Pekanbaru (Antara Bengkulu) - Sejumlah organisasi kewartawanan menyesalkan Majelis Hakim dan Oditur Militer di persidangan kasus penganiayaan wartawan, dengan terdakwa Letkol Robert Simanjuntak, tidak menggunakan Undang-Undang (UU) Pers No.40 Tahun 1999 sebagai acuan untuk menetapkan tuntutan dan vonis.

"Satu sisi kita lega kasus penganiayaan wartawan oleh perwira ini diselesaikan sampai ke pengadilan, hanya saja sangat disayangkan belum menggunakan UU Pers sebagai landasan hukumnya," kata Ketua Solidaritas Wartawan untuk Transparansi (SOWAT) Syahnan Rangkuti di Pekanbaru, Selasa.

Syahnan mengatakan hal itu untuk menyikapi hasil sidang Pengadilan Militer, di mana Majelis Hakim menjatuhkan hukuman tiga bulan penjara untuk Letkol Robert Simanjuntak. Vonis tersebut sesuai dengan tuntutan Oditur Militer.

Majelis Hakim terdiri dari Hakim Ketua Kolonel CHK Dr Djodi Suranto SH MH serta hakim anggota Kolonel CHK TR Samosir SH MH, dan Kolonel CHK Hariadi Eko Purnomo SH, menyatakan terdakwa terbukti bersalah melakukan penganiayaan sesuai pasal 351 ayat 1 KUHP tentang penganiayaan yang disengaja.

Unsur-unsur dalam pasal tersebut telah terpenuhi dengan adanya korban yang merasakan luka atau sakit seperti dibuktikan oleh hasil visum dari dokter.

"Kalau digunakan pasal dalam UU Pers, setidaknya terdakwa bisa terancam dua tahun penjara dan denda," ucap Syahnan yang juga wartawan harian Kompas.

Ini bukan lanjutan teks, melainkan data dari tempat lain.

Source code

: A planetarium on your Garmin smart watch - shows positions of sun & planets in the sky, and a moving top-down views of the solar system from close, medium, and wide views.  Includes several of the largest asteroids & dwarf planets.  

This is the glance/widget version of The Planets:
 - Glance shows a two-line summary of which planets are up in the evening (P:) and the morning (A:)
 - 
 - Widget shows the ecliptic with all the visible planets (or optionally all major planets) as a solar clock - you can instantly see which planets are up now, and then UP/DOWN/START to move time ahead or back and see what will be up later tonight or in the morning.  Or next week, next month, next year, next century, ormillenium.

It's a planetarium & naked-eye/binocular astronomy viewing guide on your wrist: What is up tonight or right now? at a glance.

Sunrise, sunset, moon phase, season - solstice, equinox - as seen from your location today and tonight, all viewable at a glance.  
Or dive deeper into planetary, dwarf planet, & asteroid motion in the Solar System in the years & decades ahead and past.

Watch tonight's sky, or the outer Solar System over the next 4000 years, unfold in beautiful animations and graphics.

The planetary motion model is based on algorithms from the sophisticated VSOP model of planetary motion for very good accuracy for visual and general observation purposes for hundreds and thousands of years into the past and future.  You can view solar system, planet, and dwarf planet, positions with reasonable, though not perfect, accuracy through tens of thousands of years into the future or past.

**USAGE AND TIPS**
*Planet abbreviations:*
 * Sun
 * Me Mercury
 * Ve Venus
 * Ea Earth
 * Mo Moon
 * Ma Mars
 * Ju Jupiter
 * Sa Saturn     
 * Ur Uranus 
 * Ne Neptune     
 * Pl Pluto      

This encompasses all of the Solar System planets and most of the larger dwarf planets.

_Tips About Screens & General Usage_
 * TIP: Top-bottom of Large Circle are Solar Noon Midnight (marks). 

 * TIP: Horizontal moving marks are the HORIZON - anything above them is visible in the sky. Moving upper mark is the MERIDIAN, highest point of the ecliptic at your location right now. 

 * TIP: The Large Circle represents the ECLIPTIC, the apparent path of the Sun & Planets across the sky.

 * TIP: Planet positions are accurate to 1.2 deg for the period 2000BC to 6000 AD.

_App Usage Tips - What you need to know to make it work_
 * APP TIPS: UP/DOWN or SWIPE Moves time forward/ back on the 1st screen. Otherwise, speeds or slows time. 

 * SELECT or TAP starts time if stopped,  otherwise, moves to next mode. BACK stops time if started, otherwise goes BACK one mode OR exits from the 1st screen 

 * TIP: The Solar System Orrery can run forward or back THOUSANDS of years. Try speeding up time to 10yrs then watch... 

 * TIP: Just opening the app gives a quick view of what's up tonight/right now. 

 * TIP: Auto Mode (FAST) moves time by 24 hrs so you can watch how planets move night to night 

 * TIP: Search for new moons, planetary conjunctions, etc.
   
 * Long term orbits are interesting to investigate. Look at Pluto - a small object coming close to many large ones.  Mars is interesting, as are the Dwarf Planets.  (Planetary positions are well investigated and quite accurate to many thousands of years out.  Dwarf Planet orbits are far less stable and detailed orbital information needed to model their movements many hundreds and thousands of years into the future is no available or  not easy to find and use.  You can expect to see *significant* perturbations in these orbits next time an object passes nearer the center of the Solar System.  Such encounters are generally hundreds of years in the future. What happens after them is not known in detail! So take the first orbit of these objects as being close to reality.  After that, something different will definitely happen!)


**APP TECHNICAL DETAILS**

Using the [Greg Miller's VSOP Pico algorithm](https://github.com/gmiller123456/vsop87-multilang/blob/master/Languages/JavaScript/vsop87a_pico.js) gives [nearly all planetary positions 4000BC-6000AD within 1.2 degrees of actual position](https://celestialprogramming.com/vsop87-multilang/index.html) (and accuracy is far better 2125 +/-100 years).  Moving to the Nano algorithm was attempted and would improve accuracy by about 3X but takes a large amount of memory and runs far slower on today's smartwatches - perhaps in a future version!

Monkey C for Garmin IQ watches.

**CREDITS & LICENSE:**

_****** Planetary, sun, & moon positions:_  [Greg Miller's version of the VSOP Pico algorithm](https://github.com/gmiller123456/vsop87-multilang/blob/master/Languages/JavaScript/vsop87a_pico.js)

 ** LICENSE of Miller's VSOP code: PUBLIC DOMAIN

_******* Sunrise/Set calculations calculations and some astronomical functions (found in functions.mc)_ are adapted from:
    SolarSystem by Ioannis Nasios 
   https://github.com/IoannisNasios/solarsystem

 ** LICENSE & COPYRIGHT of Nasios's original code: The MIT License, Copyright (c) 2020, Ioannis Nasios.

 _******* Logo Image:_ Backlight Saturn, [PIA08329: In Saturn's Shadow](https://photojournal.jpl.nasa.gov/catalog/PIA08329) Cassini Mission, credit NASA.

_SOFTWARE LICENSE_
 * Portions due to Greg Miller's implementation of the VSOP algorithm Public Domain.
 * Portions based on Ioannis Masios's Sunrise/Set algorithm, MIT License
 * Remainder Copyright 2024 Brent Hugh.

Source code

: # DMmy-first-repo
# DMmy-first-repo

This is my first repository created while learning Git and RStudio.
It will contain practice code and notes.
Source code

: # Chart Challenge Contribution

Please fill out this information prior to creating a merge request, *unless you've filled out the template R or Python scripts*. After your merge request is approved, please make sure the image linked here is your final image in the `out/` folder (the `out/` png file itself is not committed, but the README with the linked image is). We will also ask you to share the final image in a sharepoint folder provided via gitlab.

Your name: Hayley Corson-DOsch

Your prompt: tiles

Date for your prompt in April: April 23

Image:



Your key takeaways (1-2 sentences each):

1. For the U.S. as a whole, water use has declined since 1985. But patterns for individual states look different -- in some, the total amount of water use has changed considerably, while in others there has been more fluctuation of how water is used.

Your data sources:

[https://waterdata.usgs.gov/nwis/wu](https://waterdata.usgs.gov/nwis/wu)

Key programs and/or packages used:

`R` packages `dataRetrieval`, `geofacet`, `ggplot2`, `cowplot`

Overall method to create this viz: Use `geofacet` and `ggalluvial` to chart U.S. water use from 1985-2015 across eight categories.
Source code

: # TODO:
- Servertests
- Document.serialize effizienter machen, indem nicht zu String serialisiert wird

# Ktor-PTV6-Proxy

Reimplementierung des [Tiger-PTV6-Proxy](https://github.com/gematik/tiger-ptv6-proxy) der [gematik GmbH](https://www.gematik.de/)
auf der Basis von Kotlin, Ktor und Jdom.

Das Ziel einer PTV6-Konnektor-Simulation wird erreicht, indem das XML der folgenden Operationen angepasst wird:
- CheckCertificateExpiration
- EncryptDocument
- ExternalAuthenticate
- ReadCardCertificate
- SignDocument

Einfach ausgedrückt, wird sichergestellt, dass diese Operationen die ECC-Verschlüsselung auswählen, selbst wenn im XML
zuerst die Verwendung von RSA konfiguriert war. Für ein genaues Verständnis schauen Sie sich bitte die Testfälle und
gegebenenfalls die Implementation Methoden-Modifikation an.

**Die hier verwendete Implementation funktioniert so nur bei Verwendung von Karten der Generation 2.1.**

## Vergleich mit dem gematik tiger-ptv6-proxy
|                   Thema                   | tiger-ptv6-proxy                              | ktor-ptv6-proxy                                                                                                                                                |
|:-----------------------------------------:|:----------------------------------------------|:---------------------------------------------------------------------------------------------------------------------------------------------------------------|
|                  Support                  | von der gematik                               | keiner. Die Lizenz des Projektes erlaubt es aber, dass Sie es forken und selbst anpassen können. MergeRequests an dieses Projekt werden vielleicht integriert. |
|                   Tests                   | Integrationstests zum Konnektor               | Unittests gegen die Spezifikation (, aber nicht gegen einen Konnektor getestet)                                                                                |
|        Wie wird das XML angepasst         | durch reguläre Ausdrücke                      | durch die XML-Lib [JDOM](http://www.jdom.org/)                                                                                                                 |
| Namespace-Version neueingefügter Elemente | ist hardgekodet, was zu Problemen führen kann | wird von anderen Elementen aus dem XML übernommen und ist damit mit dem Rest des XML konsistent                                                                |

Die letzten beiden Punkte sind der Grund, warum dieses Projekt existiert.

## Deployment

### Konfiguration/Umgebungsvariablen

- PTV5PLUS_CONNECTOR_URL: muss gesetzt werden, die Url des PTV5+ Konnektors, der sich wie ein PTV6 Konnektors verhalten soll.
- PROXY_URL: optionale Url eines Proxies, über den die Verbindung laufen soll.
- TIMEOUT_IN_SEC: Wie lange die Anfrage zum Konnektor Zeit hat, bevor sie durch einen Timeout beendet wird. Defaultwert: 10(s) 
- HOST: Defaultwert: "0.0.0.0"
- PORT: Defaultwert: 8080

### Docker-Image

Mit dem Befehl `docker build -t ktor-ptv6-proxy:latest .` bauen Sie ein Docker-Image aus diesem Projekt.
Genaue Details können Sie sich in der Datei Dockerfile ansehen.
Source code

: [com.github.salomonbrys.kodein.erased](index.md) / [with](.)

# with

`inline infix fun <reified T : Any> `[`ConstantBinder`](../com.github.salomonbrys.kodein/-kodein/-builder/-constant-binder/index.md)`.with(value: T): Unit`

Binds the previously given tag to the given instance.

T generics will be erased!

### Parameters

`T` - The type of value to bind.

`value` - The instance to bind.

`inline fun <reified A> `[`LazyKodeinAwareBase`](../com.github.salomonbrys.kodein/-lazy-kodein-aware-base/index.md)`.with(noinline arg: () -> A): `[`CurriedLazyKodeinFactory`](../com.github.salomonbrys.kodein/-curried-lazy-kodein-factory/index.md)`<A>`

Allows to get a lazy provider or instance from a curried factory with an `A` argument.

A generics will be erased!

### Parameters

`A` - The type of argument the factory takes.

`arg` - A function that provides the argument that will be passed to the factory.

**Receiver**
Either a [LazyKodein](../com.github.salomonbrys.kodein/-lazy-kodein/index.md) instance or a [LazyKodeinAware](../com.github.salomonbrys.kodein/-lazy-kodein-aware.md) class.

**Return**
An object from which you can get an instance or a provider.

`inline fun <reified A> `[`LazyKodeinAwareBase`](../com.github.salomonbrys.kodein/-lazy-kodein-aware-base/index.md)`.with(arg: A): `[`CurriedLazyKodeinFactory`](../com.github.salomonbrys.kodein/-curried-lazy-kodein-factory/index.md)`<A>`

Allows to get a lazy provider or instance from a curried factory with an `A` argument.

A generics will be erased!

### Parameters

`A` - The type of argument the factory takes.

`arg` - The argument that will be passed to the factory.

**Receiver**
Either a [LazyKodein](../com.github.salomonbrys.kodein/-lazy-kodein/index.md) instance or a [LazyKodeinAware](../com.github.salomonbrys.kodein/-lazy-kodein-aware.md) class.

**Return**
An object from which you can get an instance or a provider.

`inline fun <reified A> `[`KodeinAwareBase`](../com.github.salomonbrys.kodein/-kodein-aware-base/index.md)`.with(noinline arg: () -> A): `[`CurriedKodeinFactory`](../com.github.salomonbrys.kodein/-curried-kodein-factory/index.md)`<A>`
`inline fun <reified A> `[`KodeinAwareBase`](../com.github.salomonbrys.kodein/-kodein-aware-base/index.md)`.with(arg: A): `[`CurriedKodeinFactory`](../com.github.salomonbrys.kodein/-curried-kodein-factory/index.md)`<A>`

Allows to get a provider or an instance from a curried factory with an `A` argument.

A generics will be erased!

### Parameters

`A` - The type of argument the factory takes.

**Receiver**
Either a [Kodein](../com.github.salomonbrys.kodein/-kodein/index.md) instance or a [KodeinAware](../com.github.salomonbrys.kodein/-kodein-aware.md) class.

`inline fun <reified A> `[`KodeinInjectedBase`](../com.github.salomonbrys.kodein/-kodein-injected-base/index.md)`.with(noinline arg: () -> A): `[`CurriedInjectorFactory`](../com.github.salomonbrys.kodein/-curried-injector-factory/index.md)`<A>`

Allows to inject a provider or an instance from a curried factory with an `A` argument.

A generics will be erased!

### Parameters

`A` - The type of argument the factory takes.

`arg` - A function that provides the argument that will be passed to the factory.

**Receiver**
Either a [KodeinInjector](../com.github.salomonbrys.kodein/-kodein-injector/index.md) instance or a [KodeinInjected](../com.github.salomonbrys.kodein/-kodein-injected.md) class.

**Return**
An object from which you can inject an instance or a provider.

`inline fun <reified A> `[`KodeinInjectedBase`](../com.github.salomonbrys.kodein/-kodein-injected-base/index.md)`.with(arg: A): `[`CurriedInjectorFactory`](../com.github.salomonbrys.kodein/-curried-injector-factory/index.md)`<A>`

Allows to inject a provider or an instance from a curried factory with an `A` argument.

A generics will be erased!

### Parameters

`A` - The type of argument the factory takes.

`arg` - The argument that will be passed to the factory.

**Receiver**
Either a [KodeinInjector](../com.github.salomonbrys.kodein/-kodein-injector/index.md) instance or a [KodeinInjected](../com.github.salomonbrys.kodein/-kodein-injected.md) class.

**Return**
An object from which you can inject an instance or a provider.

Hal senada juga diutarakan oleh Ketua Aliansi Jurnalis Independen (AJI) Pekanbaru Ilham Yasir, bahwa dalam kasus tersebut seharusnya menggunakan UU Pers, karena aturan tersebut merupakan "lex specialis" yang khusus melindungi kerja profesi jurnalis.

 Menurut dia, jurnalis Pekanbaru sempat mendorong agar UU Pers dimasukan dalam BAP kasus tersebut.

"Dalam dakwaan sudah disebutkan adanya pelanggaran terhadap UU Pers. Tapi pada penuntutan dan vonis malah hilang," ungkapnya.

Secara terpisah, Oditur Militer Kolonel CHK Rizaldi SH mengatakan pengabaian UU Pers dalam kasus itu merupakan pilihan karena menilai prosesnya akan lebih panjang lagi. Selain itu, fakta dipersidangan juga lebih condong dalam penganiayaan dibandingkan penghalangan tugas jurnalistik.

"Lagipula, terdakwa dalam sidang mengatakan awalnya tidak tahu korban itu wartawan," tuturnya.

Ketika ditanyakan mengenai tuntutan oditur yang terlalu rendah selama tiga bulan yang akhirnya dikabulkan oleh hakim, ia mengatakan Letkol Robert juga menjalani hukuman internal berupa tidak memiliki jabatan akibat kasus itu hingga saat ini.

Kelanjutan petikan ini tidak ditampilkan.